I have learned that it can sometimes be a bit … unnerving … to snoop around in one’s family past. One never knows what information is just waiting to be discovered. One might find one’s self genetically linked to delightful African Canadian cousins and discover historical information about ancestors who were born into slavery. Or one might learn fun facts like that one’s own grandmother was several months pregnant when she married. One might come across intriguing hints about one’s father’s very young first marriage – stuff like that.
While I’m fascinated by the more distant past, I feel just a little detached from it. It is something else entirely to start poking around into the young lives of one’s own parents. It’s almost impossible to imagine “mom and dad” as young adults doing things like having crushes, participating in campus clubs, graduating from high school, choosing careers, getting friends to sign their yearbooks ….
Ancestry.com recently added American high school yearbooks (1900 – 1990) to their searchable database. (And that reminded me that I have in my possession several of Garth’s and Shirley’s high school and college yearbooks – I have never looked at them very closely, but I will now! What stories these yearbooks tell!)
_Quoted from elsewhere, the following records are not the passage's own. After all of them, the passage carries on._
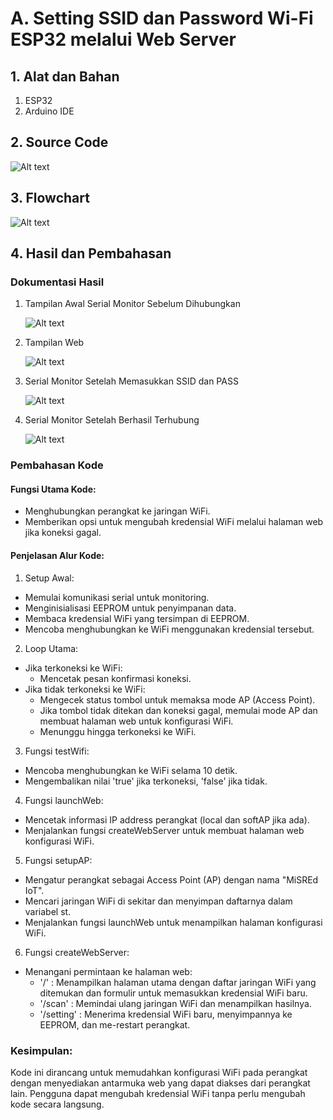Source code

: # A. Setting SSID dan Password Wi-Fi ESP32 melalui Web Server

## 1. Alat dan Bahan
1) ESP32
2) Arduino IDE

## 2. Source Code
![Alt text](<../../src/4_a/Penjelasan Kode.jpeg>)

## 3. Flowchart
![Alt text](<../../src/4_a/Flow Chart.png>)


## 4. Hasil dan Pembahasan
### Dokumentasi Hasil
1. Tampilan Awal Serial Monitor Sebelum Dihubungkan

   ![Alt text](<../../src/4_a/1. Tampilan Awal Serial Monitor Sebelum Dihubungkan.jpeg>)
2. Tampilan Web
   
   ![Alt text](<../../src/4_a/2. tampilan web.jpeg>)
3. Serial Monitor Setelah Memasukkan SSID dan PASS
   
   ![Alt text](<../../src/4_a/3. serial monitor setelah memasukan ssid dan pass.jpeg>)
4. Serial Monitor Setelah Berhasil Terhubung
   
   ![Alt text](<../../src/4_a/4. Serial Monitor Setelah Berhasil Terhubung.jpeg>)

### Pembahasan Kode
#### **Fungsi Utama Kode:**

  * Menghubungkan perangkat ke jaringan WiFi.
  * Memberikan opsi untuk mengubah kredensial WiFi melalui halaman web jika koneksi gagal.

#### **Penjelasan Alur Kode:**
  1. Setup Awal:
  * Memulai komunikasi serial untuk monitoring.
  * Menginisialisasi EEPROM untuk penyimpanan data.
  * Membaca kredensial WiFi yang tersimpan di EEPROM.
  * Mencoba menghubungkan ke WiFi menggunakan kredensial tersebut.

  2. Loop Utama:
  * Jika terkoneksi ke WiFi:
    * Mencetak pesan konfirmasi koneksi.
  * Jika tidak terkoneksi ke WiFi:
    * Mengecek status tombol untuk memaksa mode AP (Access Point).
    * Jika tombol tidak ditekan dan koneksi gagal, memulai mode AP dan membuat halaman web untuk konfigurasi WiFi.
    * Menunggu hingga terkoneksi ke WiFi.

  3. Fungsi testWifi:
  * Mencoba menghubungkan ke WiFi selama 10 detik.
  * Mengembalikan nilai 'true' jika terkoneksi, 'false' jika tidak.

  4. Fungsi launchWeb:
  * Mencetak informasi IP address perangkat (local dan softAP jika ada).
  * Menjalankan fungsi createWebServer untuk membuat halaman web konfigurasi WiFi.

  5. Fungsi setupAP:
  * Mengatur perangkat sebagai Access Point (AP) dengan nama "MiSREd IoT".
  * Mencari jaringan WiFi di sekitar dan menyimpan daftarnya dalam variabel st.
  * Menjalankan fungsi launchWeb untuk menampilkan halaman konfigurasi WiFi.

  6. Fungsi createWebServer:
  * Menangani permintaan ke halaman web:
    * '/' : Menampilkan halaman utama dengan daftar jaringan WiFi yang ditemukan dan formulir untuk memasukkan kredensial WiFi baru.
    * '/scan' : Memindai ulang jaringan WiFi dan menampilkan hasilnya.
    * '/setting' : Menerima kredensial WiFi baru, menyimpannya ke EEPROM, dan me-restart perangkat.
  
### Kesimpulan:
Kode ini dirancang untuk memudahkan konfigurasi WiFi pada perangkat dengan menyediakan antarmuka web yang dapat diakses dari perangkat lain. Pengguna dapat mengubah kredensial WiFi tanpa perlu mengubah kode secara langsung.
Predictably, the new information offered on Ancestry.com reveals some information about the Kansas folks, but very little on Mona. That’s quite possibly because the Gees/Shaws bounced back and forth between Canada and the U.S., changing professions and religions (and sometimes even races!) for a couple of generations. I have never had a very clear picture of where my mother actually grew up – but now I know this:
In 1938, my mother, Mona Gee, was a graduating senior at Detroit Central High School.

And she was BEAUTIFUL!
Mona was a member of the Ellen H. Richards Club which was organized to promote interest in home economics, promote fellowship and contribute to the school’s social atmosphere, all noble goals at which Mona certainly excelled!
Much to my disappointment, and probably Mona’s as well, she was apparently absent on the day the yearbook photo was taken!